Uma vez que "chauffeur" (sem aportuguesamento na
época) era francês e "motorista" dormia no limbo dos neologismos futuros,
o autor do livro "Neologismos Indispensáveis e Barbarismos
Dispensáveis" lançou a candidatura de "cinesíforo".
"Reclame" (anúncio publicitário) devia dar lugar a
"preconício", "pince-nez" a "nasóculos",
"abat-jour" a "lucivelo", "avalanche" a "runimol"
etc. Nada disso pegou.
Bom, quase nada. Só faremos justiça a Castro Lopes se lhe
dermos crédito pela criação da palavra "cardápio" em resposta a
"menu". Trata-se de um êxito impressionante. Seu
"convescote", substituto de "pique-nique", é menos usado,
mas também está vivo. Nem tudo é fiasco no reino do purismo.

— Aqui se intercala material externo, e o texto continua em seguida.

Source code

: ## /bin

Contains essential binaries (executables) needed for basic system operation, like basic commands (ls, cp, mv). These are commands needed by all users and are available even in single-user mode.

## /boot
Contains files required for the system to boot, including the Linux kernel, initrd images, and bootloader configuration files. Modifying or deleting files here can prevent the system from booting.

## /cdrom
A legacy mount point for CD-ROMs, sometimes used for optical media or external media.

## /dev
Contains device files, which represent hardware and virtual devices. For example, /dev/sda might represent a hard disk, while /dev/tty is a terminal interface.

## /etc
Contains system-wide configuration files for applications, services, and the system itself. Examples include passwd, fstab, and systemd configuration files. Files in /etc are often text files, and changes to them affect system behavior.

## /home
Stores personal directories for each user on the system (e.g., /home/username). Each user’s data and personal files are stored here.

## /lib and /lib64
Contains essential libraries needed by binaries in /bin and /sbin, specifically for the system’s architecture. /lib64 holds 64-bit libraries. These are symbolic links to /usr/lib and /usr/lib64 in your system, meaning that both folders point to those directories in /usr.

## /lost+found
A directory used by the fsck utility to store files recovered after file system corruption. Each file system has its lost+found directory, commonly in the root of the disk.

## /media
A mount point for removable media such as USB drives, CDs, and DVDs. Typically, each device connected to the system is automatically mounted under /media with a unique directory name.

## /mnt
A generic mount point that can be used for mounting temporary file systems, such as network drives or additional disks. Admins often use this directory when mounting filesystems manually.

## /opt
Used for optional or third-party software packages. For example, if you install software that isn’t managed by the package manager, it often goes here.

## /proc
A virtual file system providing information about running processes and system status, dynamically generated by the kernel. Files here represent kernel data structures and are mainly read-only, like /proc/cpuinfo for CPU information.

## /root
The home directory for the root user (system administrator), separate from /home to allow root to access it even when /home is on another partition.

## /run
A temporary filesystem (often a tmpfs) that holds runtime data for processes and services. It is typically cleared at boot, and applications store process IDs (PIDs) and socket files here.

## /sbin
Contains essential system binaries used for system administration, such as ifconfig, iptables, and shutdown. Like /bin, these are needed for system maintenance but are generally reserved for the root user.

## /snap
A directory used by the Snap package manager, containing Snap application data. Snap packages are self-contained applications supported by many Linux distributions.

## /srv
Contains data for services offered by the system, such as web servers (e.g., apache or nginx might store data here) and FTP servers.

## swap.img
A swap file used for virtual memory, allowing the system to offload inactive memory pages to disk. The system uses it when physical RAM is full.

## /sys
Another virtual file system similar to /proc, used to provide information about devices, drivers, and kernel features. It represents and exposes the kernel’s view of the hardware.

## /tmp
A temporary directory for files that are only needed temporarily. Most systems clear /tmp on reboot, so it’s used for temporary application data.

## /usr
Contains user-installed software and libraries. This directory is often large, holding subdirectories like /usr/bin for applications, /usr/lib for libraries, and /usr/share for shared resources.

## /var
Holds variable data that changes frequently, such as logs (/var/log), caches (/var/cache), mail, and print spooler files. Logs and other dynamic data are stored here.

Machado de Assis dedicou algumas crônicas à cruzada
quixotesca de Castro Lopes. Tratava o homem com ironia, chamando-o de
"nossa Academia Francesa". A rigidez do latinista contrasta
comicamente com a postura nuançada e cheia de humor do maior escritor
brasileiro.
"Nunca comi 'croquettes', por mais que me digam que são
boas, só por causa do nome francês. Tenho comido e comerei 'filet de boeuf', é
certo, mas com restrição mental de estar comendo 'lombo de vaca'",
escreveu Machado em crônica de 7 de março de 1889.
Ambos revelam estranhamento diante das palavras estrangeiras.
Um as rejeita em bloco, o outro ri delas e de sua própria confusão. Entre o
purista e o escritor, meu lado está escolhido desde sempre.